#### TASK OBJECTIVE
Where the listing below reaches the line containing "dynamical systems; and", start writing out lines exactly, and stop once the line containing "are not functors;" has been written.

--- THE DATA ---

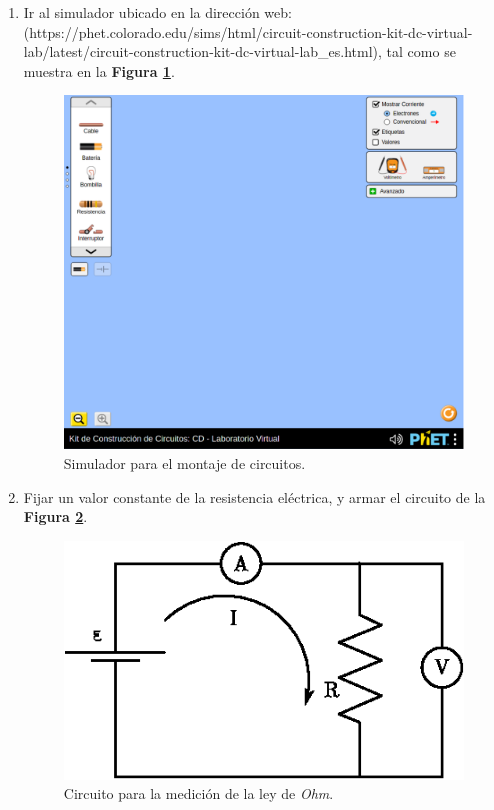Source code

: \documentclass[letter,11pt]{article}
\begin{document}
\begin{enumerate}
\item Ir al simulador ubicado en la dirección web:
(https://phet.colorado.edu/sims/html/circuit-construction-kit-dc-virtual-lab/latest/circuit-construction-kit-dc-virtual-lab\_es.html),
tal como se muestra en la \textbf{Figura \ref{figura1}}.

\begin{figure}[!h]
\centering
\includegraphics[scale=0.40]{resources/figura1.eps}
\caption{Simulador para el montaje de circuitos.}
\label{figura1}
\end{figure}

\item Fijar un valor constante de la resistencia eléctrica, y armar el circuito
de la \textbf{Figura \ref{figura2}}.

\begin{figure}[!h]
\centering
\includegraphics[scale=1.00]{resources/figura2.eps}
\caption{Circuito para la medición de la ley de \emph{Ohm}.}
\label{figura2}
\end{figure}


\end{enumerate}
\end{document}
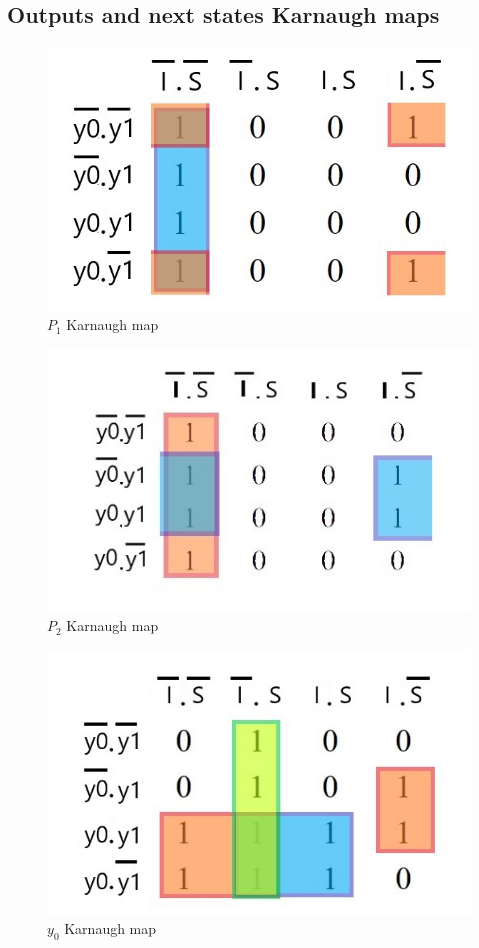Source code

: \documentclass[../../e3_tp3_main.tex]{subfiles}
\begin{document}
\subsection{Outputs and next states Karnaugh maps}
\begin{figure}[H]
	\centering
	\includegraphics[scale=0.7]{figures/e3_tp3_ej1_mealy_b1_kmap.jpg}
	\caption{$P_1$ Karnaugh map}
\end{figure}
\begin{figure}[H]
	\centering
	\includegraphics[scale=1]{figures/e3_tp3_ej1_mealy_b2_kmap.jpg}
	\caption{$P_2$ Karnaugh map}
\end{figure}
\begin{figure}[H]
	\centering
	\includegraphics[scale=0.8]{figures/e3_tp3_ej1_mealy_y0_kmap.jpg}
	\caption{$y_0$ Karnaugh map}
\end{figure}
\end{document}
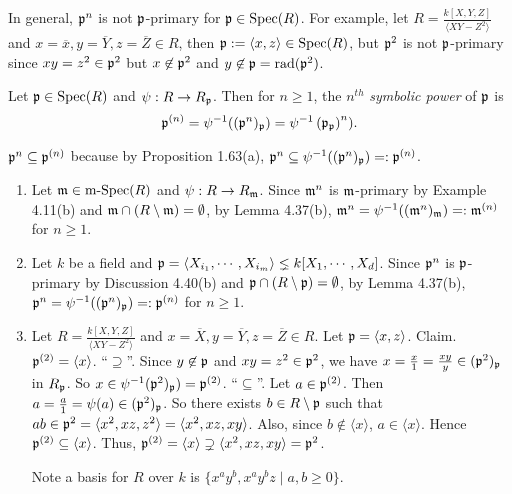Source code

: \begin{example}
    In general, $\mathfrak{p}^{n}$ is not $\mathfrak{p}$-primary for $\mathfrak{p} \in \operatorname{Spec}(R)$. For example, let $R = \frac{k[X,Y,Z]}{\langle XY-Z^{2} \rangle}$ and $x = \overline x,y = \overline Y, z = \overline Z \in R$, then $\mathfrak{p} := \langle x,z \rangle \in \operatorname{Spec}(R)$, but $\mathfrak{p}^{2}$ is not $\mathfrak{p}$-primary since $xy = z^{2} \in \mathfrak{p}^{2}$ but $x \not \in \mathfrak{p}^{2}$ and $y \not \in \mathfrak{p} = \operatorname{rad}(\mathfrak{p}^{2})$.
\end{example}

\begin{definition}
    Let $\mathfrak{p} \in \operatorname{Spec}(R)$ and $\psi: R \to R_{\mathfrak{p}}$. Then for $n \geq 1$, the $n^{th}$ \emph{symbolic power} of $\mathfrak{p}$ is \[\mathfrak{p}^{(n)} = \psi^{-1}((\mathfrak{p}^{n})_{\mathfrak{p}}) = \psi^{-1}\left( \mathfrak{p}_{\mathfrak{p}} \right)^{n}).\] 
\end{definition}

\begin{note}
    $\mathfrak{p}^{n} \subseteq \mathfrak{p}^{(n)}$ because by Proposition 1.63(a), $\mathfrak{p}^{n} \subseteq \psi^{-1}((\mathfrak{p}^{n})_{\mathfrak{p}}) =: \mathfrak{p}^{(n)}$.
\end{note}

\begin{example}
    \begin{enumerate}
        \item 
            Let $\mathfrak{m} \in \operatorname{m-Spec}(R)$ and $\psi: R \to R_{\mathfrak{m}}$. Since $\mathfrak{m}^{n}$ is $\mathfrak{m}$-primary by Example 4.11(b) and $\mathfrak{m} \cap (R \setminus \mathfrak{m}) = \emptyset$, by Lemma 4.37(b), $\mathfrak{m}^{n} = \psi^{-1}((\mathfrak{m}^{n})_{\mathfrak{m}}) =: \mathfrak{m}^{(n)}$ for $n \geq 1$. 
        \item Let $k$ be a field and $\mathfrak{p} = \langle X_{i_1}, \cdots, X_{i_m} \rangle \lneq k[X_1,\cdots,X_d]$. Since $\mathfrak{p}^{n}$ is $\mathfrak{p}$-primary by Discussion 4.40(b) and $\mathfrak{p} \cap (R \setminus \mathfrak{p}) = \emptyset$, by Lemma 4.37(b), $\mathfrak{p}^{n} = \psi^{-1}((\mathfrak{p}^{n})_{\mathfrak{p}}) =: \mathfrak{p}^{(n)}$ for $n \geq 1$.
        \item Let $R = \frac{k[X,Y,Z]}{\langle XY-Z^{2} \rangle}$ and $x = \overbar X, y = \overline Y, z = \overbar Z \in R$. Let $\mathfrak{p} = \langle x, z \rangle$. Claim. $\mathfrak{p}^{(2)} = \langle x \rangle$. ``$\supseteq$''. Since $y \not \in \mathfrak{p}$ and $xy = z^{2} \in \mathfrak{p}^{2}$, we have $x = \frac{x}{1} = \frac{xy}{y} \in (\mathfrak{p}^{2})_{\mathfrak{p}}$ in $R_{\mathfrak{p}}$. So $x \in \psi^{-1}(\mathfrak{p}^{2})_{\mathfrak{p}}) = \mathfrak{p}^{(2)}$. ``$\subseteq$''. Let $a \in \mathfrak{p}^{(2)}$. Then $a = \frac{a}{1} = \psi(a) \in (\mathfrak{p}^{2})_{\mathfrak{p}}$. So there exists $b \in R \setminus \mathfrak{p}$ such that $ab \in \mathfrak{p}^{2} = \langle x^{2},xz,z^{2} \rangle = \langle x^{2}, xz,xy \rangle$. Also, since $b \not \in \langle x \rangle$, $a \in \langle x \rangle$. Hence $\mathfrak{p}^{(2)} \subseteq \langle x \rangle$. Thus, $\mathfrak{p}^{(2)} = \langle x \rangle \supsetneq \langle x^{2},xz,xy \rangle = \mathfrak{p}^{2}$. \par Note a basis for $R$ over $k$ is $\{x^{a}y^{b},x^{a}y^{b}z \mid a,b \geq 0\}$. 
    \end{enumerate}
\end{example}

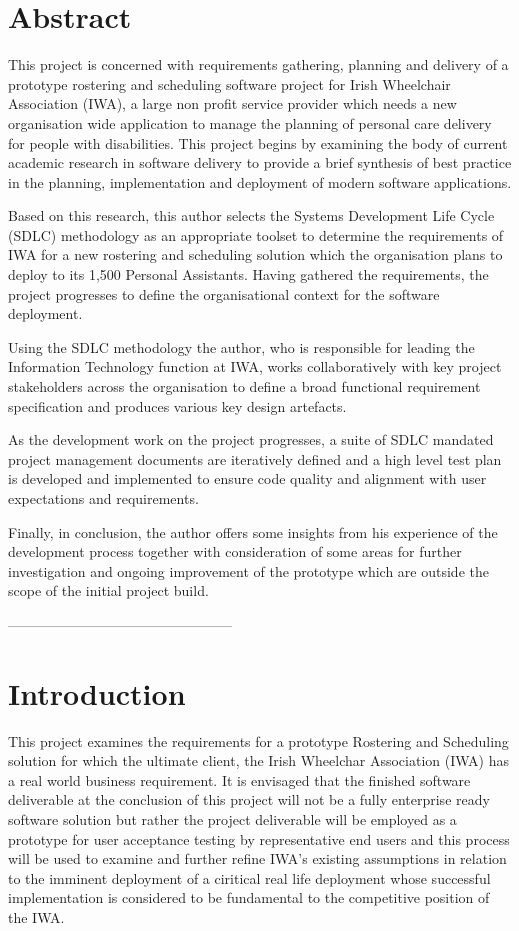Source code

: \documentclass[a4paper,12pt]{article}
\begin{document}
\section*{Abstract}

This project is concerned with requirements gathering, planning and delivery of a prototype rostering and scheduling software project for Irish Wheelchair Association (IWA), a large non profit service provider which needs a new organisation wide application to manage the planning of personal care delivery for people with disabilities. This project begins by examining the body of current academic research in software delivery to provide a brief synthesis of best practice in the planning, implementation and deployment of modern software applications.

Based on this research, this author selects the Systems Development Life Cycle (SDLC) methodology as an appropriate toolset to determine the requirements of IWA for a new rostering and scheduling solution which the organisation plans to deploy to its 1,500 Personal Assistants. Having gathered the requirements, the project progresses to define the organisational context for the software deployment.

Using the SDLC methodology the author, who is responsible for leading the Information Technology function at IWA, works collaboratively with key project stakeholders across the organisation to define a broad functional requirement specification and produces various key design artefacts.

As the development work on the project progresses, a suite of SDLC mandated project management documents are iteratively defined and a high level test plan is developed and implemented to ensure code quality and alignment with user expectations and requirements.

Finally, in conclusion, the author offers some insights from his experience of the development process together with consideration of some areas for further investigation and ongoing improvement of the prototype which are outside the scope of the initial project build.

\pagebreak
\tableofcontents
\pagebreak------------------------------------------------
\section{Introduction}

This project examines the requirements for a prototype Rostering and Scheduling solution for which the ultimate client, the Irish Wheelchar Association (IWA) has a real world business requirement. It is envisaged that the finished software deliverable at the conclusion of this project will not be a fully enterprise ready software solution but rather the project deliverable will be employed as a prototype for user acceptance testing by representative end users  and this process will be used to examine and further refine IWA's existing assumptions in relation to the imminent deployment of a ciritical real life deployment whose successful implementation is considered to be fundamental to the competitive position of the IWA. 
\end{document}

---
--- THE DATA ---

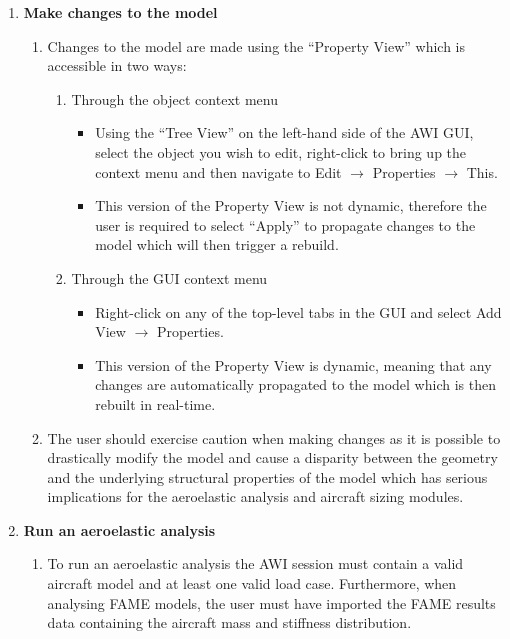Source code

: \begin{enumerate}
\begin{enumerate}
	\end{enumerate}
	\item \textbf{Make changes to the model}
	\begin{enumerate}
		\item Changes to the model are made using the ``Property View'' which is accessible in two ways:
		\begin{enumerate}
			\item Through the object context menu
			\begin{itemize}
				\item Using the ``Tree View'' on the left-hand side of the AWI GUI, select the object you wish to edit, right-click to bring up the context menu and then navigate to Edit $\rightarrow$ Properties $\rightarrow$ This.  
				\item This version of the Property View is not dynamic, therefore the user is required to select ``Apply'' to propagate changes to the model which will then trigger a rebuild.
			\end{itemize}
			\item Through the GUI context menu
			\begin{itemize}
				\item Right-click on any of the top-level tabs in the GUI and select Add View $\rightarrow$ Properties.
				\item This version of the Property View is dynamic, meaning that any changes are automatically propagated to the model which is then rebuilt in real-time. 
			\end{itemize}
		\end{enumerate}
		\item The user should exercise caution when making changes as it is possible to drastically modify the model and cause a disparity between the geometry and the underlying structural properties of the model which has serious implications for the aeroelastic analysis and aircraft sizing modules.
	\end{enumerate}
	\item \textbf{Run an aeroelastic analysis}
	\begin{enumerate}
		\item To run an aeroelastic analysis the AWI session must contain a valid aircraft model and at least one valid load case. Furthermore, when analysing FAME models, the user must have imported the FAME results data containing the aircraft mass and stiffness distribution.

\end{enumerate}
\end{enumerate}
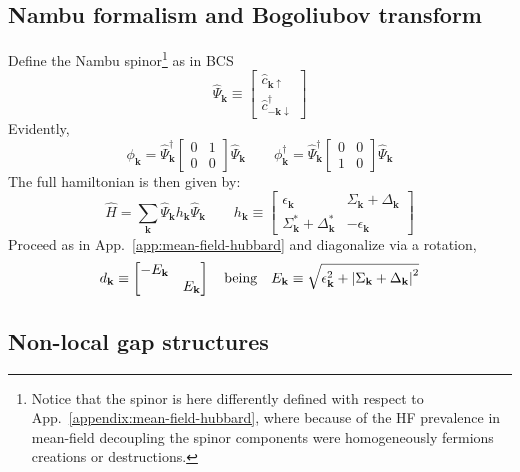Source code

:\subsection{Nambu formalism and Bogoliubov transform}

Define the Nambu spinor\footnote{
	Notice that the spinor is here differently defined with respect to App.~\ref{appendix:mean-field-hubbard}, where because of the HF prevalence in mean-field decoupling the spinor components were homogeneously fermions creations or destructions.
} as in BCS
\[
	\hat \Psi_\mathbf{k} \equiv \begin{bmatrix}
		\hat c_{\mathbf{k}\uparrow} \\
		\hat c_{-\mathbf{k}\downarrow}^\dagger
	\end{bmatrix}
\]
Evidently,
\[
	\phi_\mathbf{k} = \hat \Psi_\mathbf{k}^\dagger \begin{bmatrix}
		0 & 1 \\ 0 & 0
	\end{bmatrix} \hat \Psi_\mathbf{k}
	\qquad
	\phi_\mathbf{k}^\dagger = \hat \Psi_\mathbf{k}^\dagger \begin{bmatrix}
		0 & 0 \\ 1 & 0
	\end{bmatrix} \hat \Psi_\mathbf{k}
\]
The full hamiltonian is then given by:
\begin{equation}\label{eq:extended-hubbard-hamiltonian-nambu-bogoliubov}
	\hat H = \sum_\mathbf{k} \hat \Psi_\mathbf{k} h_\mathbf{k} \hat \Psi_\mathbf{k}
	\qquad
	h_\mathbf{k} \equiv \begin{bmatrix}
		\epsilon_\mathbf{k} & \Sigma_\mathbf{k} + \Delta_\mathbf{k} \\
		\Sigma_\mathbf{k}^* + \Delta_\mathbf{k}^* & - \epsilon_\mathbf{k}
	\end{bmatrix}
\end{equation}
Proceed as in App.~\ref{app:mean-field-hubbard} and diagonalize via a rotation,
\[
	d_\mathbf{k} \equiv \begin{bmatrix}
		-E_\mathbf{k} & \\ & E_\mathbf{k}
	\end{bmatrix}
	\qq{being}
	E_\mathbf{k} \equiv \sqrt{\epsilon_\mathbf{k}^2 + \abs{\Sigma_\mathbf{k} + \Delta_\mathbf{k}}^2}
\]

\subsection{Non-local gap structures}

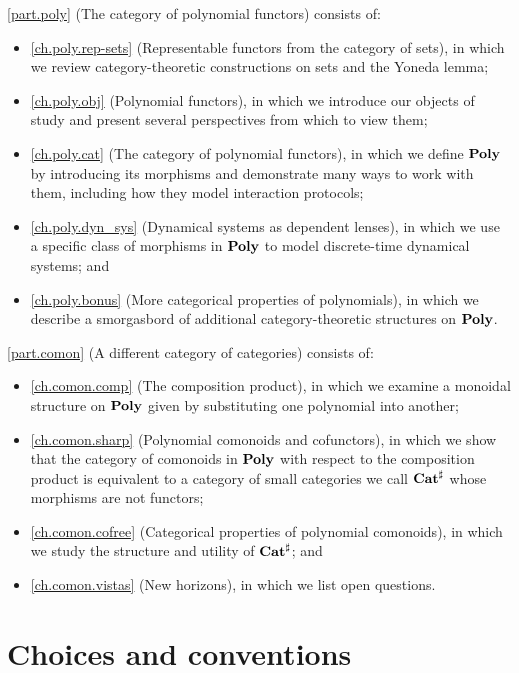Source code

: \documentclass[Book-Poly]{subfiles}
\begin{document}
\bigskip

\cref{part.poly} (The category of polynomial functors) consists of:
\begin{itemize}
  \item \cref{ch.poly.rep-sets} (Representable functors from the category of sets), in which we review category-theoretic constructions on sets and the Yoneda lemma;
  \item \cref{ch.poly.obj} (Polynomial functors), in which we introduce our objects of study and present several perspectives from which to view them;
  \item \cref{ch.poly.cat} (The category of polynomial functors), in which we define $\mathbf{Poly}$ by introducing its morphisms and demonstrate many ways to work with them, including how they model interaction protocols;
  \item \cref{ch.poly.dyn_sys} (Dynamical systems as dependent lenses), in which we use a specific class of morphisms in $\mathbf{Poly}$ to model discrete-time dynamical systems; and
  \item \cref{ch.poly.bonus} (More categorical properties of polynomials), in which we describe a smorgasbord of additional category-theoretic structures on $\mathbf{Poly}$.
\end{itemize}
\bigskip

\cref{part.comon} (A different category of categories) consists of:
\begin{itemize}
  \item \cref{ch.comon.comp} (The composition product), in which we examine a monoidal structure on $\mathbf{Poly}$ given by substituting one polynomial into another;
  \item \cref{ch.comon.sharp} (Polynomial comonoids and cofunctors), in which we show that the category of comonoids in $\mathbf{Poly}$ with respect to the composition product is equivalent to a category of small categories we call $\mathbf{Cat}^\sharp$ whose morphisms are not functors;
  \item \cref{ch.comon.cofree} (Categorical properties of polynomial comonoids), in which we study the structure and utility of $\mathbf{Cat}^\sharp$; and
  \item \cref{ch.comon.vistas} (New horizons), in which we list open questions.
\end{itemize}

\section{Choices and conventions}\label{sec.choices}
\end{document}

---
--- THE DATA ---

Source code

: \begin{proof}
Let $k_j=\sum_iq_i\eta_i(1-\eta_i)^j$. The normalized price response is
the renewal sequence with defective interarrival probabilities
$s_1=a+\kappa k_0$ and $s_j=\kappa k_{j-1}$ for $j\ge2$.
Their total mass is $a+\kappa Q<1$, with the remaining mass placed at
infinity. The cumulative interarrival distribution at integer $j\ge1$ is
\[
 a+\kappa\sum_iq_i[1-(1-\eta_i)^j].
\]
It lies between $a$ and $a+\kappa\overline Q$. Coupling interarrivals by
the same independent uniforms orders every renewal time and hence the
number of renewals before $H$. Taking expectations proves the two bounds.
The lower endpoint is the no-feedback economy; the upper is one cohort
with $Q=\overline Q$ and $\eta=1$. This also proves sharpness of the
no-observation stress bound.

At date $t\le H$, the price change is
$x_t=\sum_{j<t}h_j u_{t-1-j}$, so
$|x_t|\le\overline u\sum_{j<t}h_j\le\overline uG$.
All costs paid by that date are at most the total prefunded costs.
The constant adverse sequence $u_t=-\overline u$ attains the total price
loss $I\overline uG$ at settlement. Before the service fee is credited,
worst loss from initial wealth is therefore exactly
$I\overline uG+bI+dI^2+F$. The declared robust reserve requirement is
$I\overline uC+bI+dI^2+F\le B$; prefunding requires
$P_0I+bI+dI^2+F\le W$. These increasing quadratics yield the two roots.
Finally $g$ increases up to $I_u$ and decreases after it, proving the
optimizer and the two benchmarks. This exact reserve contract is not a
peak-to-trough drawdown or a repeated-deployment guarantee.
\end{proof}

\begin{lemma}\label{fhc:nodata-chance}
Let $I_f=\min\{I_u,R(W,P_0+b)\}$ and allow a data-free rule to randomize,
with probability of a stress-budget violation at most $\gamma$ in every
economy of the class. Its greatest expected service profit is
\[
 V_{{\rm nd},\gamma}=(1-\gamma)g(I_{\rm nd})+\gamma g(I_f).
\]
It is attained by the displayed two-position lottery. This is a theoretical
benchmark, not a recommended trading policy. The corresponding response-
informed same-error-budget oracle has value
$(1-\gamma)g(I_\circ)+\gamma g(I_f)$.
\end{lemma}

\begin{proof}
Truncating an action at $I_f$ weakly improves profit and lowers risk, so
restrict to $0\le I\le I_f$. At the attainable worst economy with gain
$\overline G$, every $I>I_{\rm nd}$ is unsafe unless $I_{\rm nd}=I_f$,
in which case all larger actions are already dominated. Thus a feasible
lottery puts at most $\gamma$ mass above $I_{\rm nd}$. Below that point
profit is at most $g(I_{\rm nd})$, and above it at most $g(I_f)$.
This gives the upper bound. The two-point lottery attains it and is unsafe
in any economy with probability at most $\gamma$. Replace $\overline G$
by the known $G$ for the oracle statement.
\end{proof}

---

#### WRITTEN ANSWER
  \item \cref{ch.poly.dyn_sys} (Dynamical systems as dependent lenses), in which we use a specific class of morphisms in $\mathbf{Poly}$ to model discrete-time dynamical systems; and
  \item \cref{ch.poly.bonus} (More categorical properties of polynomials), in which we describe a smorgasbord of additional category-theoretic structures on $\mathbf{Poly}$.
\end{itemize}
\bigskip

\cref{part.comon} (A different category of categories) consists of:
\begin{itemize}
  \item \cref{ch.comon.comp} (The composition product), in which we examine a monoidal structure on $\mathbf{Poly}$ given by substituting one polynomial into another;
  \item \cref{ch.comon.sharp} (Polynomial comonoids and cofunctors), in which we show that the category of comonoids in $\mathbf{Poly}$ with respect to the composition product is equivalent to a category of small categories we call $\mathbf{Cat}^\sharp$ whose morphisms are not functors;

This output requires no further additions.